By Herman Roborgh, *Problems with Hitchens and Islam* - Eureka Street Extra - Australia
Friday, October 9, 2009

Modern atheists in the West and modernist Muslims in Islam are both abusing religion. Since the scientific revolution and the Enlightenment of the 17th and 18th centuries, some Western writers on religion and also some Muslim thinkers are interpreting their scriptures with a literalism that has become a characteristic of modernity. Their discourse about God has been influenced by the popular demand for scientific empirical verification, and they have lost confidence in the ability of figurative language to open a way to truth.

Modern atheists like Dawkins and Hitchens make use of Enlightenment discourse to reduce God to a scientific hypothesis. Like other modernist writers, they presume that the Bible must provide scientific information since it claims to be inspired by God. Having failed to understand the nature of scripture and religion, they reject them both as products of the 'God Delusion'.

Both modern atheists in the West and Muslim modernists in Islamic countries adopt an abstract notion of religion that remains unaffected by the historical and social changes taking place in society. Hitchens' oft-repeated phase, 'religion poisons everything', refers to an abstract religion devoid of morality and spirituality and with no concern for human rights.

In the Muslim world, Sayyid Qutb (1906–1966) advocated a return to the pristine form of Islam that acknowledged God as the only Sovereign in all spheres of life. Abu A'la Mawdudi (1903–1979) developed a form of Islam in Pakistan that reduced the law of God to a code of commands and prohibitions that all pious believers were expected to accept and obey. An influential teacher in Indonesia today, Abu Bakar Ba'asyir, maintains that Muslims will be able to revive the quality of their life only by going back to models provided by the Prophet Muhammad and his companions in the seventh century.

Modern atheists and modernist Muslims reach their extreme conclusions by bypassing the intellectual tradition of the Abrahamic religions.
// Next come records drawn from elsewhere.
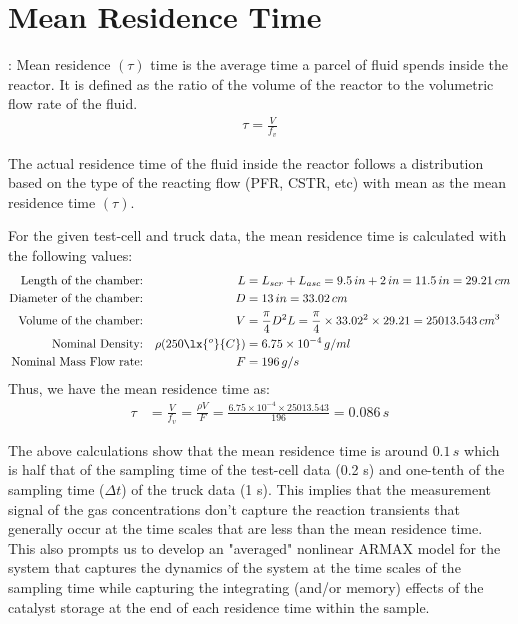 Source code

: \newpage
\section{Mean Residence Time}

: Mean residence $(\tau)$ time is the average time a parcel of fluid spends inside the reactor. It is
defined as the ratio of the volume of the reactor to the volumetric flow rate of the fluid.
\begin{align}
    \tau = \frac{V}{f_v}
\end{align}

The actual residence time of the fluid inside the reactor follows a distribution based on the type of the reacting flow
(PFR, CSTR, etc) with mean as the mean residence time $(\tau)$.

For the given test-cell and truck data, the mean residence time is calculated with the following values:
\begin{align*}
    \text{Length of the chamber:}&&
    L &= L_{scr} + L_{asc} = 9.5 \, in  + 2 \, in = 11.5 \, in = 29.21 \, cm\\
    \text{Diameter of the chamber:} &&
    D &= 13 \, in = 33.02 \, cm\\
    \text{Volume of the chamber:} &&
    V &= \frac{\pi}{4} D^2 L = \frac{\pi}{4} \times 33.02^2 \times 29.21 = 25013.543 \, cm^3\\
    \text{Nominal Density:} &&
    \rho(250 \lx{^o}{C}) &= 6.75 \times 10^{-4} \, g/ml\\
    \text{Nominal Mass Flow rate:} &&
    F &= 196 \, g/s
\end{align*}
Thus, we have the mean residence time as:
\begin{align}
    \tau &= \frac{V}{f_v} = \frac{\rho V}{F} = \frac{6.75 \times 10^{-4} \times 25013.543}{196} = 0.086 \, s
\end{align}


The above calculations show that the mean residence time is around $0.1 \, s$ which is half that of the sampling time of
the test-cell data (0.2 s) and one-tenth of the sampling time ($\Delta t$) of the truck data (1 s). This implies that
the measurement signal of the gas concentrations don't capture the reaction transients that generally occur at the time
scales  that are less than the mean residence time. This also prompts us to develop an "averaged" nonlinear ARMAX model
for the system that captures the dynamics of the system at the time scales of the sampling time while capturing the
integrating (and/or memory) effects of the catalyst storage at the end of each residence time within the sample.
Traditional religious discourse has always been familiar with realities that take us beyond empirical observation and measurement, respecting the language of myth and symbol.

Traditional Christian theology, for example, kept coming back to faith, trying to reach some understanding based on faith (fides quaerens intellectum [faith seeking understanding]). Faith itself was an affair of the heart, not just an assent to rational principles or doctrines. Believing implied a commitment to God, who transcended any concept that the human mind could ever imagine. For the monks of medieval Europe, scripture was not simply a source of information about the universe or about God. Their contemplative reading of the scriptures (lectio divina) was a spiritual exercise that led to personal transformation.


Similarly, for traditional Muslim thinkers, theology (kalam) was a method of acquiring knowledge arising out of faith because everything was understood in terms of its relationship with God. Many of the Muslim modernists of the 18th and 19th centuries, however, were so impressed by the progress of modern science that they adopted the empirical, scientific method in their religious discourse. As a result they lost contact with their own intellectual and spiritual tradition, which pointed to God as utterly transcendent but not remote from human life.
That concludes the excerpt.